(Work to be completed): Read through the records. Copy each line that has the word "textwidth".

(Recorded information):
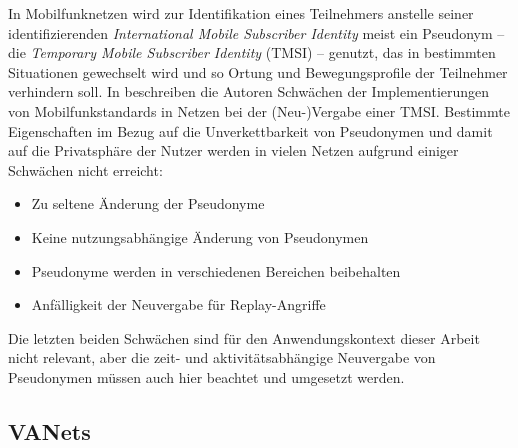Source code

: In Mobilfunknetzen wird zur Identifikation eines Teilnehmers anstelle seiner identifizierenden \textit{International Mobile Subscriber Identity} meist ein Pseudonym -- die \textit{Temporary Mobile Subscriber Identity} (TMSI) -- genutzt, das in bestimmten Situationen gewechselt wird und so Ortung und Bewegungsprofile der Teilnehmer verhindern soll.
In \cite{arapinis2014} beschreiben die Autoren Schwächen der Implementierungen von Mobilfunkstandards in Netzen bei der (Neu-)Vergabe einer TMSI. Bestimmte Eigenschaften im Bezug auf die Unverkettbarkeit von Pseudonymen und damit auf die Privatsphäre der Nutzer werden in vielen Netzen aufgrund einiger Schwächen nicht erreicht:
\begin{itemize}
  \item Zu seltene Änderung der Pseudonyme
  \item Keine nutzungsabhängige Änderung von Pseudonymen
  \item Pseudonyme werden in verschiedenen Bereichen beibehalten
  \item Anfälligkeit der Neuvergabe für Replay-Angriffe
\end{itemize}
Die letzten beiden Schwächen sind für den Anwendungskontext dieser Arbeit nicht relevant, aber die zeit- und aktivitätsabhängige Neuvergabe von Pseudonymen müssen auch hier beachtet und umgesetzt werden.

\subsection{VANets}

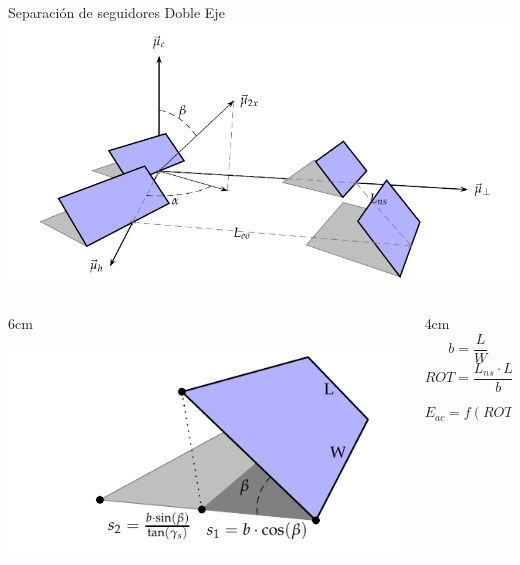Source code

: \documentclass[xcolor={usenames,svgnames,dvipsnames}]{beamer}
\begin{document}
\begin{frame}[label=sec-2-3-1]{Separación de seguidores Doble Eje}
\includegraphics[height=0.5\textheight]{../figs/Sombras2X.pdf}

\begin{columns}
\begin{column}{6cm\textwidth}

\includegraphics[width=.9\linewidth]{../figs/DimensionesSeguidorSombra.pdf}
\end{column}

\begin{column}{4cm\textwidth}
$$b=\frac{L}{W}$$ 
$$ROT=\frac{L_{ns}\cdot L_{eo}}{b}$$

$$E_{ac}=f(ROT)??$$
\end{column}
\end{columns}
\end{frame}
\end{document}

(Solved problem):
\begin{column}{6cm\textwidth}
\begin{column}{4cm\textwidth}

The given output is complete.